● **Data to process**
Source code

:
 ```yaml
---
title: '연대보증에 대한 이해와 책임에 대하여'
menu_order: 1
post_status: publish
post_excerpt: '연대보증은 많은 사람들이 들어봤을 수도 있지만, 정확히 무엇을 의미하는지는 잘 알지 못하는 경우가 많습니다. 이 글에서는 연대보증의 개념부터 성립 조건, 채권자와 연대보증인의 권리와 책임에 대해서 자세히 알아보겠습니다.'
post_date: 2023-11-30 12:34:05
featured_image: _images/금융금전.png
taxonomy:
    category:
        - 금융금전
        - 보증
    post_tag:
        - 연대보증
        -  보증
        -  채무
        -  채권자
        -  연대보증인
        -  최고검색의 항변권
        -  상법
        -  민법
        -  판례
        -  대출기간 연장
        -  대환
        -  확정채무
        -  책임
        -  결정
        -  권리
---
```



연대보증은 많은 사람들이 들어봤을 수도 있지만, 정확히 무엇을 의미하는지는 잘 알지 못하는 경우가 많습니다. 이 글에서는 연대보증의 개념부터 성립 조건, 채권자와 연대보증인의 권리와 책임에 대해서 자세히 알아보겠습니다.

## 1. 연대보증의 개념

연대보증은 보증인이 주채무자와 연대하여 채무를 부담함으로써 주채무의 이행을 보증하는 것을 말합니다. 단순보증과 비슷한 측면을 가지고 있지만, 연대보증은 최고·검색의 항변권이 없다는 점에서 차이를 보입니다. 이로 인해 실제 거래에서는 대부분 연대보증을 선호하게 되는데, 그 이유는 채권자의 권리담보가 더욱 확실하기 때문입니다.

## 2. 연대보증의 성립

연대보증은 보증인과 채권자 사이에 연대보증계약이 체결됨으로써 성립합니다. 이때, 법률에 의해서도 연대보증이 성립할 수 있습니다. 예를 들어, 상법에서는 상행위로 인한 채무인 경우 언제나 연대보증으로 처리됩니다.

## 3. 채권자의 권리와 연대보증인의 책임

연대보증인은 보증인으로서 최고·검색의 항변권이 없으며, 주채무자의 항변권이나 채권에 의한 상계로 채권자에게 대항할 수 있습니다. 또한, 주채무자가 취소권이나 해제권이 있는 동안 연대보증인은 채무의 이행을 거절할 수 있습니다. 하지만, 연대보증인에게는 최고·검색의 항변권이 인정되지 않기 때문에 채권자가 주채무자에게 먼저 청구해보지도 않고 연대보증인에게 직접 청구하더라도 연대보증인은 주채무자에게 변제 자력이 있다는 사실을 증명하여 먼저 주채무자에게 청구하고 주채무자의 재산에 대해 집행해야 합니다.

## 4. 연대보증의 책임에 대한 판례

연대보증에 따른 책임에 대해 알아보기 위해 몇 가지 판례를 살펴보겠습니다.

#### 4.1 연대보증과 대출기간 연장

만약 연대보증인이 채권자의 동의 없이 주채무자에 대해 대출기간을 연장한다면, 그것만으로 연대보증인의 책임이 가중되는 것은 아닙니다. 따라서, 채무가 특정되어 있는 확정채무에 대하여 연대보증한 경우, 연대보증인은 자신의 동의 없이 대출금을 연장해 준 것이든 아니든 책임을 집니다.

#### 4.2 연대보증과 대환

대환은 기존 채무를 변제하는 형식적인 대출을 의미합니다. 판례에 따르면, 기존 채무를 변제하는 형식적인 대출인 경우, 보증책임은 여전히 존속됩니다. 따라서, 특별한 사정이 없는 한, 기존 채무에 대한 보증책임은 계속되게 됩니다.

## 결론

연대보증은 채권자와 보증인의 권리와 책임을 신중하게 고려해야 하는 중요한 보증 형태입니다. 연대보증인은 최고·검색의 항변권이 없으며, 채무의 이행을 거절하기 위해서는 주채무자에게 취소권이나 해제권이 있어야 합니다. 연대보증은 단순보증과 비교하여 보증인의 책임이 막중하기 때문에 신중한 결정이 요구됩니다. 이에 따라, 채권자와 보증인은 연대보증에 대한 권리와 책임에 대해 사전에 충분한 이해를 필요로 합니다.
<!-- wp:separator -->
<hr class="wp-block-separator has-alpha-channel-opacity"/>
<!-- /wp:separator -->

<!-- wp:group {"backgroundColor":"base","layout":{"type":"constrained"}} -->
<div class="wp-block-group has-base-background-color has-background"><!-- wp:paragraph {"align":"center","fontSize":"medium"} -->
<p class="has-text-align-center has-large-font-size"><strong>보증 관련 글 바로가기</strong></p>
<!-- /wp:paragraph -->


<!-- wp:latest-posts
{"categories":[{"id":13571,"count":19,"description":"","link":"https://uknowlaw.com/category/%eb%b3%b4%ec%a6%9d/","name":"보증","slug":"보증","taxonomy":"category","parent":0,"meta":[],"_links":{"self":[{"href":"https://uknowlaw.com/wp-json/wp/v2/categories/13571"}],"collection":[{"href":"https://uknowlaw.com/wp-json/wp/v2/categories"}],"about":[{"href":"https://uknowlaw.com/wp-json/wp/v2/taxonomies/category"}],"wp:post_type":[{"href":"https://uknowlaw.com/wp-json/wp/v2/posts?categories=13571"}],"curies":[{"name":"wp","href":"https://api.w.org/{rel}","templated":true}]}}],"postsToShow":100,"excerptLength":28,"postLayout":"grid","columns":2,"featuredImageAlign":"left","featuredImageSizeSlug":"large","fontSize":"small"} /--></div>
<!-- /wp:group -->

● **Work instruction**
Word for word, copy out the records.

● **Solution to the problem**
Source code

:
 ```yaml
---
title: '연대보증에 대한 이해와 책임에 대하여'
menu_order: 1
post_status: publish
post_excerpt: '연대보증은 많은 사람들이 들어봤을 수도 있지만, 정확히 무엇을 의미하는지는 잘 알지 못하는 경우가 많습니다. 이 글에서는 연대보증의 개념부터 성립 조건, 채권자와 연대보증인의 권리와 책임에 대해서 자세히 알아보겠습니다.'
post_date: 2023-11-30 12:34:05
featured_image: _images/금융금전.png
taxonomy:
    category:
        - 금융금전
        - 보증
    post_tag:
        - 연대보증
        -  보증
        -  채무
        -  채권자
        -  연대보증인
        -  최고검색의 항변권
        -  상법
        -  민법
        -  판례
        -  대출기간 연장
        -  대환
        -  확정채무
        -  책임
        -  결정
        -  권리
---
```



연대보증은 많은 사람들이 들어봤을 수도 있지만, 정확히 무엇을 의미하는지는 잘 알지 못하는 경우가 많습니다. 이 글에서는 연대보증의 개념부터 성립 조건, 채권자와 연대보증인의 권리와 책임에 대해서 자세히 알아보겠습니다.

## 1. 연대보증의 개념

연대보증은 보증인이 주채무자와 연대하여 채무를 부담함으로써 주채무의 이행을 보증하는 것을 말합니다. 단순보증과 비슷한 측면을 가지고 있지만, 연대보증은 최고·검색의 항변권이 없다는 점에서 차이를 보입니다. 이로 인해 실제 거래에서는 대부분 연대보증을 선호하게 되는데, 그 이유는 채권자의 권리담보가 더욱 확실하기 때문입니다.

## 2. 연대보증의 성립

연대보증은 보증인과 채권자 사이에 연대보증계약이 체결됨으로써 성립합니다. 이때, 법률에 의해서도 연대보증이 성립할 수 있습니다. 예를 들어, 상법에서는 상행위로 인한 채무인 경우 언제나 연대보증으로 처리됩니다.

## 3. 채권자의 권리와 연대보증인의 책임

연대보증인은 보증인으로서 최고·검색의 항변권이 없으며, 주채무자의 항변권이나 채권에 의한 상계로 채권자에게 대항할 수 있습니다. 또한, 주채무자가 취소권이나 해제권이 있는 동안 연대보증인은 채무의 이행을 거절할 수 있습니다. 하지만, 연대보증인에게는 최고·검색의 항변권이 인정되지 않기 때문에 채권자가 주채무자에게 먼저 청구해보지도 않고 연대보증인에게 직접 청구하더라도 연대보증인은 주채무자에게 변제 자력이 있다는 사실을 증명하여 먼저 주채무자에게 청구하고 주채무자의 재산에 대해 집행해야 합니다.

## 4. 연대보증의 책임에 대한 판례

연대보증에 따른 책임에 대해 알아보기 위해 몇 가지 판례를 살펴보겠습니다.

#### 4.1 연대보증과 대출기간 연장

만약 연대보증인이 채권자의 동의 없이 주채무자에 대해 대출기간을 연장한다면, 그것만으로 연대보증인의 책임이 가중되는 것은 아닙니다. 따라서, 채무가 특정되어 있는 확정채무에 대하여 연대보증한 경우, 연대보증인은 자신의 동의 없이 대출금을 연장해 준 것이든 아니든 책임을 집니다.

#### 4.2 연대보증과 대환

대환은 기존 채무를 변제하는 형식적인 대출을 의미합니다. 판례에 따르면, 기존 채무를 변제하는 형식적인 대출인 경우, 보증책임은 여전히 존속됩니다. 따라서, 특별한 사정이 없는 한, 기존 채무에 대한 보증책임은 계속되게 됩니다.

## 결론

연대보증은 채권자와 보증인의 권리와 책임을 신중하게 고려해야 하는 중요한 보증 형태입니다. 연대보증인은 최고·검색의 항변권이 없으며, 채무의 이행을 거절하기 위해서는 주채무자에게 취소권이나 해제권이 있어야 합니다. 연대보증은 단순보증과 비교하여 보증인의 책임이 막중하기 때문에 신중한 결정이 요구됩니다. 이에 따라, 채권자와 보증인은 연대보증에 대한 권리와 책임에 대해 사전에 충분한 이해를 필요로 합니다.
<!-- wp:separator -->
<hr class="wp-block-separator has-alpha-channel-opacity"/>
<!-- /wp:separator -->

<!-- wp:group {"backgroundColor":"base","layout":{"type":"constrained"}} -->
<div class="wp-block-group has-base-background-color has-background"><!-- wp:paragraph {"align":"center","fontSize":"medium"} -->
<p class="has-text-align-center has-large-font-size"><strong>보증 관련 글 바로가기</strong></p>
<!-- /wp:paragraph -->


<!-- wp:latest-posts
{"categories":[{"id":13571,"count":19,"description":"","link":"https://uknowlaw.com/category/%eb%b3%b4%ec%a6%9d/","name":"보증","slug":"보증","taxonomy":"category","parent":0,"meta":[],"_links":{"self":[{"href":"https://uknowlaw.com/wp-json/wp/v2/categories/13571"}],"collection":[{"href":"https://uknowlaw.com/wp-json/wp/v2/categories"}],"about":[{"href":"https://uknowlaw.com/wp-json/wp/v2/taxonomies/category"}],"wp:post_type":[{"href":"https://uknowlaw.com/wp-json/wp/v2/posts?categories=13571"}],"curies":[{"name":"wp","href":"https://api.w.org/{rel}","templated":true}]}}],"postsToShow":100,"excerptLength":28,"postLayout":"grid","columns":2,"featuredImageAlign":"left","featuredImageSizeSlug":"large","fontSize":"small"} /--></div>
<!-- /wp:group -->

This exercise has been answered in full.